Working data

------------------------

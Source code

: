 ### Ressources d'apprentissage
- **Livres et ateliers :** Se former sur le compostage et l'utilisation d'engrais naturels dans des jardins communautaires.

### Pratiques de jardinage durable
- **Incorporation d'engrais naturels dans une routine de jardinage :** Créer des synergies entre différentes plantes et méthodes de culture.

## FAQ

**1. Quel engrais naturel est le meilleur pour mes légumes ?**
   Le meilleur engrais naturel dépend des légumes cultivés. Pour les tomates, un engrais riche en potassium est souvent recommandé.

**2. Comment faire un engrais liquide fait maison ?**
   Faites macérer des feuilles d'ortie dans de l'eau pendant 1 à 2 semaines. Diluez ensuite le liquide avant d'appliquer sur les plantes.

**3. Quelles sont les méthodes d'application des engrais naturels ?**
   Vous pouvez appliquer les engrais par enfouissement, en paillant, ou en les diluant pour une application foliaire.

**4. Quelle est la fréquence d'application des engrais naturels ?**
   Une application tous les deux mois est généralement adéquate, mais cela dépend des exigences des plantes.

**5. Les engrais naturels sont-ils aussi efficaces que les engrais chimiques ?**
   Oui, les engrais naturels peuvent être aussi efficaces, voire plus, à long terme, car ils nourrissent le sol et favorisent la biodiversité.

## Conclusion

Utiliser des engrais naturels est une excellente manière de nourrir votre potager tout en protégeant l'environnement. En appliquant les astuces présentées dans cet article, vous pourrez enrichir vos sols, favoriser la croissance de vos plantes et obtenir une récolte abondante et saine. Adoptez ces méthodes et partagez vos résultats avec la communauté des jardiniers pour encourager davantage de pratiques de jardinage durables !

------------------------

Reproduce all data above, unchanged.

Source code

: ### Ressources d'apprentissage
- **Livres et ateliers :** Se former sur le compostage et l'utilisation d'engrais naturels dans des jardins communautaires.

### Pratiques de jardinage durable
- **Incorporation d'engrais naturels dans une routine de jardinage :** Créer des synergies entre différentes plantes et méthodes de culture.

## FAQ

**1. Quel engrais naturel est le meilleur pour mes légumes ?**
   Le meilleur engrais naturel dépend des légumes cultivés. Pour les tomates, un engrais riche en potassium est souvent recommandé.

**2. Comment faire un engrais liquide fait maison ?**
   Faites macérer des feuilles d'ortie dans de l'eau pendant 1 à 2 semaines. Diluez ensuite le liquide avant d'appliquer sur les plantes.

**3. Quelles sont les méthodes d'application des engrais naturels ?**
   Vous pouvez appliquer les engrais par enfouissement, en paillant, ou en les diluant pour une application foliaire.

**4. Quelle est la fréquence d'application des engrais naturels ?**
   Une application tous les deux mois est généralement adéquate, mais cela dépend des exigences des plantes.

**5. Les engrais naturels sont-ils aussi efficaces que les engrais chimiques ?**
   Oui, les engrais naturels peuvent être aussi efficaces, voire plus, à long terme, car ils nourrissent le sol et favorisent la biodiversité.

## Conclusion

Utiliser des engrais naturels est une excellente manière de nourrir votre potager tout en protégeant l'environnement. En appliquant les astuces présentées dans cet article, vous pourrez enrichir vos sols, favoriser la croissance de vos plantes et obtenir une récolte abondante et saine. Adoptez ces méthodes et partagez vos résultats avec la communauté des jardiniers pour encourager davantage de pratiques de jardinage durables !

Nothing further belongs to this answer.